* What is needed *
In the data below, find each line carrying the string "Software" and copy it out.
*** Information shown Section Begins ***
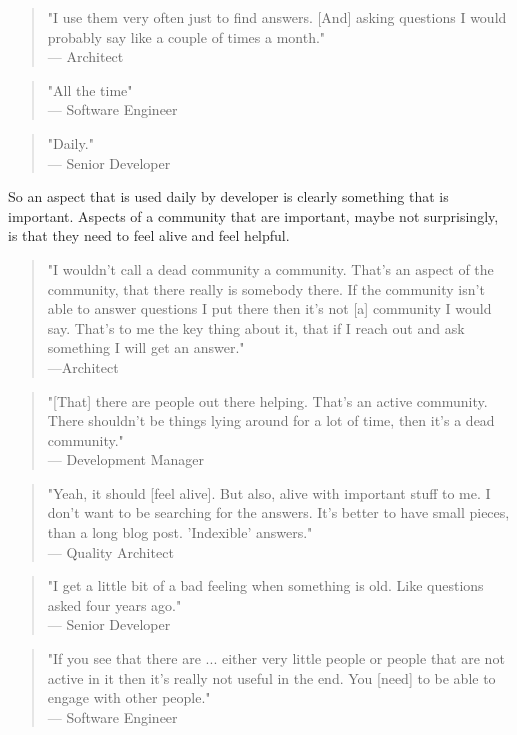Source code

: \documentclass{article}
\begin{document}
\begin{quote}
"I use them very often just to find answers. [And] asking questions I would probably say like a couple of times a month."\\
--- Architect
\end{quote}
\begin{quote}
"All the time" \\
--- Software Engineer
\end{quote}
\begin{quote}
"Daily."\\
--- Senior Developer
\end{quote}
So an aspect that is used daily by developer is clearly something that is important. Aspects of a community that are important, maybe not surprisingly, is that they need to feel alive and feel helpful.
\begin{quote}
"I wouldn't call a dead community a community. That's an aspect of the community, that there really is somebody there. If the community isn't able to answer questions I put there then it's not [a] community I would say. That's to me the key thing about it, that if I reach out and ask something I will get an answer."\\---Architect
\end{quote}
\begin{quote}
"[That] there are people out there helping. That's an active community. There shouldn't be things lying around for a lot of time, then it's a dead community."\\--- Development Manager
\end{quote}
\begin{quote}
"Yeah, it should [feel alive]. But also, alive with important stuff to me. I don't want to be searching for the answers. It's better to have small pieces, than a long blog post. 'Indexible' answers."\\--- Quality Architect
\end{quote}
\begin{quote}
"I get a little bit of a bad feeling when something is old. Like questions asked four years ago." \\--- Senior Developer
\end{quote}
\begin{quote}
"If you see that there are ... either very little people or people that are not active in it then it's really not useful in the end. You [need] to be able to engage with other people."\\--- Software Engineer
\end{quote}
\end{document}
*** Information shown Section Ends ***
* Final answer *
--- Software Engineer
"If you see that there are ... either very little people or people that are not active in it then it's really not useful in the end. You [need] to be able to engage with other people."\\--- Software Engineer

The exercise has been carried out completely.